New Rules for How to Establish Non-Willfulness for Streamline Program and Other FAQ Updates
The most recent updates to the FAQs for the Streamlined Foreign Offshore Procedures (SFOP) and Streamlined Domestic Offshore Procedures (SDOP) have all the trappings of a celebrity scandal, but in fact they serve a far more practical purpose. We’ll get there in a minute, but first, you may ask, why all the commotion about a couple of updated FAQs?
In general, the IRS’ foreign asset disclosure initiatives, including the Offshore Voluntary Disclosure Program (OVDP) as well as the SFOP and SDOP, generate a lot of curiosity. In order to clarify the regulations, the IRS decided to rely heavily on the FAQ format to transmit official information about the initiatives.
See for yourself – here are some approximate word counts (in Februrary, 2016) of the following official IRS web pages concerning each topic:
- OVDP – 348 words
- OVDP FAQ – 13,600 words
- SFOP – 2,000 words
- SDOP – 1,665 words
- SDOP FAQ – 3,000 words
As you can see, the published guidance comes predominantly in the form of FAQs. So when an SFOP or SDOP FAQ changes, people pay attention. Next, on to the actual FAQ updates.
Update 1: Tell-alls (changes to SFOP FAQ #6 and SDOP FAQ #13)
The IRS made this update because they were receiving many claims of non-willfulness and not much background information to support them. (Keep in mind that being non-willful is the key requirement for eligibility for the SFOP or SDOP.) This FAQ indicates that full background information should accompany non-willfulness claims. The FAQ text now includes the phrases “whole story” and “complete story” and emphasizes that all information, both favorable and unfavorable, needs to be included.
The text now also includes a non-comprehensive laundry list of common situations that may have triggered disclosure requirements, including international inheritances, businesses, form 1040 oversights, and offshore advisors. Additionally, there is guidance that spouses with different “stories” concerning non-willfulness should submit those stories individually. As the saying goes, when there are two people, there are three viewpoints. And the IRS wants all of them. Separately.

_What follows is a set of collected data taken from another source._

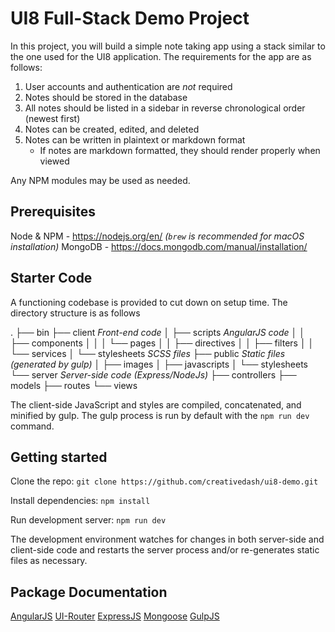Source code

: # UI8 Full-Stack Demo Project

In this project, you will build a simple note taking app using a stack similar to the one used for the UI8 application. The requirements for the app are as follows:

1. User accounts and authentication are _not_ required
1. Notes should be stored in the database
1. All notes should be listed in a sidebar in reverse chronological order (newest first)
1. Notes can be created, edited, and deleted
1. Notes can be written in plaintext or markdown format
   - If notes are markdown formatted, they should render properly when viewed

Any NPM modules may be used as needed.

## Prerequisites

Node & NPM - https://nodejs.org/en/ _(`brew` is recommended for macOS installation)_
MongoDB - https://docs.mongodb.com/manual/installation/

## Starter Code

A functioning codebase is provided to cut down on setup time. The directory structure is as follows

.
├── bin
├── client _Front-end code_
│ ├── scripts _AngularJS code_
│ │ ├── components
│ │ │ └── pages
│ │ ├── directives
│ │ ├── filters
│ │ └── services
│ └── stylesheets _SCSS files_
├── public _Static files (generated by gulp)_
│ ├── images
│ ├── javascripts
│ └── stylesheets
└── server _Server-side code (Express/NodeJs)_
├── controllers
├── models
├── routes
└── views

The client-side JavaScript and styles are compiled, concatenated, and minified by gulp. The gulp process is run by default with the `npm run dev` command.

## Getting started

Clone the repo: `git clone https://github.com/creativedash/ui8-demo.git`

Install dependencies: `npm install`

Run development server: `npm run dev`

The development environment watches for changes in both server-side and client-side code and restarts the server process and/or re-generates static files as necessary.

## Package Documentation

[AngularJS](https://docs.angularjs.org/api)
[UI-Router](https://ui-router.github.io/ng1/)
[ExpressJS](http://expressjs.com/en/4x/api.html)
[Mongoose](https://mongoosejs.com/docs/guide.html)
[GulpJS](https://gulpjs.com/docs/en/api/concepts/)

Update 2: Ex-spouses and red ink (SFOP FAQ #7 and SDOP FAQ #14)
The IRS recognizes that spouses, and especially former spouses, often have strong differences of opinion, and it is often difficult to secure an ex-spouse’s signature for an SFOP or SDOP documentation.This FAQ suggests that in case of an uncooperative spouse or former spouse, a filer may submit paperwork with his or her signature alone under the following conditions:
- The disclosure results in an increase in the filer’s tax liability. In other words, you can only streamline your filing this way if it will result in a higher tax bill for you.
- A narrative explanation (i.e. another story) of the spouse’s refusal to sign must be attached,
- The applicant should reference, in the place where the spouse’s signature should have gone on the form, and in red ink no less, the appropriate FAQ number.
The IRS likes to rely on FAQs when providing guidance on the OVDP, SDOP and SFOP. To prove non-willfulness for the purposes of the SDOP or SFOP, any and all details concerning the foreign assets should be included. If your ex-spouse won’t play ball in co-signing your SFOP or SDOP submission, you are welcome to pay more tax without his or her signature. You still need that signature to reduce your tax bill.
The FAQs Update Makes OVDP, SFOP and SDOP More Accessible
Apart from the procedural importance of the FAQ updates, we would mention that in terms of providing guidance, the FAQ format for the OVDP, SFOP, and SDOP are fairly accessible to the average reader. More so than the Internal Revenue Code itself, for example. Combined with the fact that these two updates are clearly based on real-life experiences IRS agents are encountering with applicants, we believe that the IRS is making a well-meaning attempt to clarify the complex set of regulations that are the SFOP and SDOP.